* **What you should do**
Return each record unchanged and drop the images.

Saved data entries
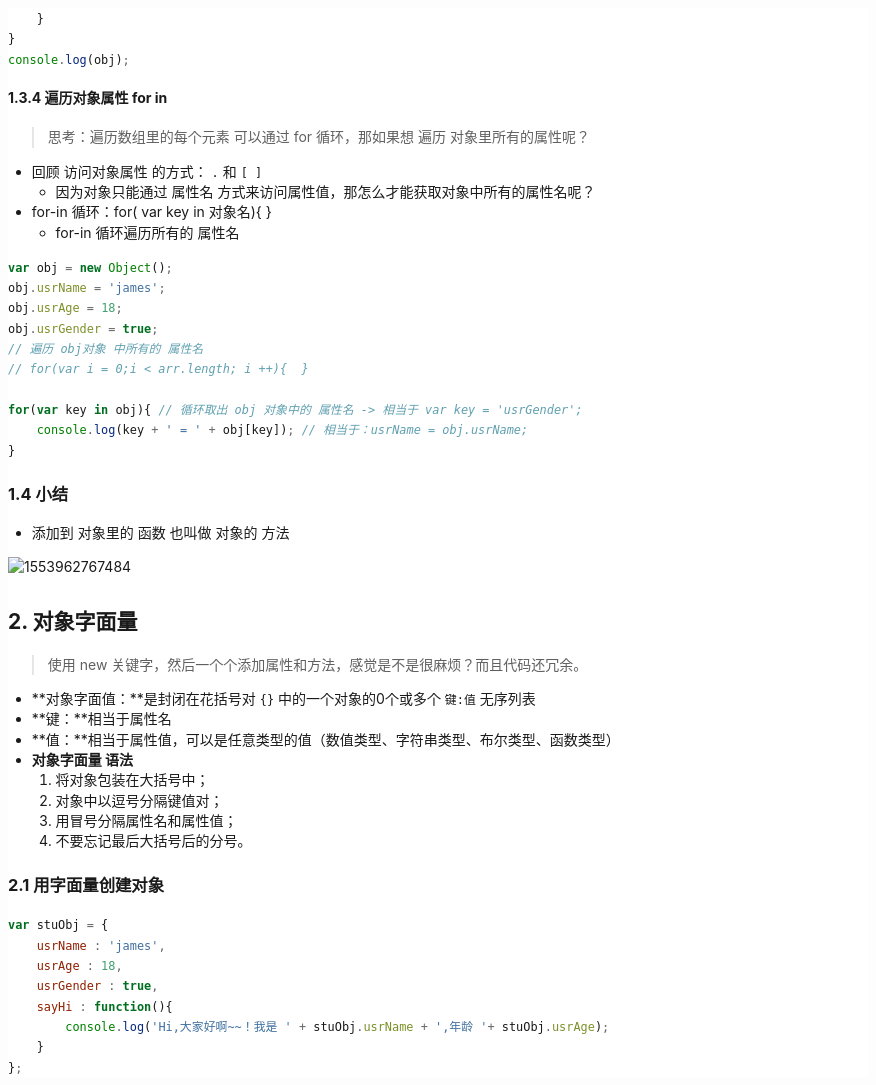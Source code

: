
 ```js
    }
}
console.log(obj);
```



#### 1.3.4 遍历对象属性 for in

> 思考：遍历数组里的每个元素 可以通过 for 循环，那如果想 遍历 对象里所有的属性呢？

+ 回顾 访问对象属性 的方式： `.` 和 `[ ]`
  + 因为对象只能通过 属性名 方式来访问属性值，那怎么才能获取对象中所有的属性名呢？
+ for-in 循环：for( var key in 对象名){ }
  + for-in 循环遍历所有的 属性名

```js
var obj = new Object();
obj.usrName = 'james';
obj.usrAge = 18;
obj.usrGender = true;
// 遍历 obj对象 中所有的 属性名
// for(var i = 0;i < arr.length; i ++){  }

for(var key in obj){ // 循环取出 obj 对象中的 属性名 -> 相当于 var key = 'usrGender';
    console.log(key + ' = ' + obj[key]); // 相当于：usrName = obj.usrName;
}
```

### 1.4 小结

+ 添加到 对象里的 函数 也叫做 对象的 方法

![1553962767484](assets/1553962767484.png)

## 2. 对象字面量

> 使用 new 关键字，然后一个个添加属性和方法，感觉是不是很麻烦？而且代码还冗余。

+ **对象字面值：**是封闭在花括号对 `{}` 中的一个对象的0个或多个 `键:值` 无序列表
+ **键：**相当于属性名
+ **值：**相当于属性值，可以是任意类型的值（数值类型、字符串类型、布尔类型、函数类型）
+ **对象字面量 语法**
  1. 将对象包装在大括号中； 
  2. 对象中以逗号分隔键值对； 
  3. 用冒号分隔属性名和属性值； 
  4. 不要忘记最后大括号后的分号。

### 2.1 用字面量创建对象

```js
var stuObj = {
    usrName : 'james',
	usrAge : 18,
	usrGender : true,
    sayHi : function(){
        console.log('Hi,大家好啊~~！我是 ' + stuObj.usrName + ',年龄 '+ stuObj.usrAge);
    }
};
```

* **Solution for this exercise**
Source code

:
 ```js
    }
}
console.log(obj);
```



#### 1.3.4 遍历对象属性 for in

> 思考：遍历数组里的每个元素 可以通过 for 循环，那如果想 遍历 对象里所有的属性呢？

+ 回顾 访问对象属性 的方式： `.` 和 `[ ]`
  + 因为对象只能通过 属性名 方式来访问属性值，那怎么才能获取对象中所有的属性名呢？
+ for-in 循环：for( var key in 对象名){ }
  + for-in 循环遍历所有的 属性名

```js
var obj = new Object();
obj.usrName = 'james';
obj.usrAge = 18;
obj.usrGender = true;
// 遍历 obj对象 中所有的 属性名
// for(var i = 0;i < arr.length; i ++){  }

for(var key in obj){ // 循环取出 obj 对象中的 属性名 -> 相当于 var key = 'usrGender';
    console.log(key + ' = ' + obj[key]); // 相当于：usrName = obj.usrName;
}
```

### 1.4 小结

+ 添加到 对象里的 函数 也叫做 对象的 方法

![1553962767484](assets/1553962767484.png)

## 2. 对象字面量

> 使用 new 关键字，然后一个个添加属性和方法，感觉是不是很麻烦？而且代码还冗余。

+ **对象字面值：**是封闭在花括号对 `{}` 中的一个对象的0个或多个 `键:值` 无序列表
+ **键：**相当于属性名
+ **值：**相当于属性值，可以是任意类型的值（数值类型、字符串类型、布尔类型、函数类型）
+ **对象字面量 语法**
  1. 将对象包装在大括号中； 
  2. 对象中以逗号分隔键值对； 
  3. 用冒号分隔属性名和属性值； 
  4. 不要忘记最后大括号后的分号。

### 2.1 用字面量创建对象

```js
var stuObj = {
    usrName : 'james',
	usrAge : 18,
	usrGender : true,
    sayHi : function(){
        console.log('Hi,大家好啊~~！我是 ' + stuObj.usrName + ',年龄 '+ stuObj.usrAge);
    }
};
```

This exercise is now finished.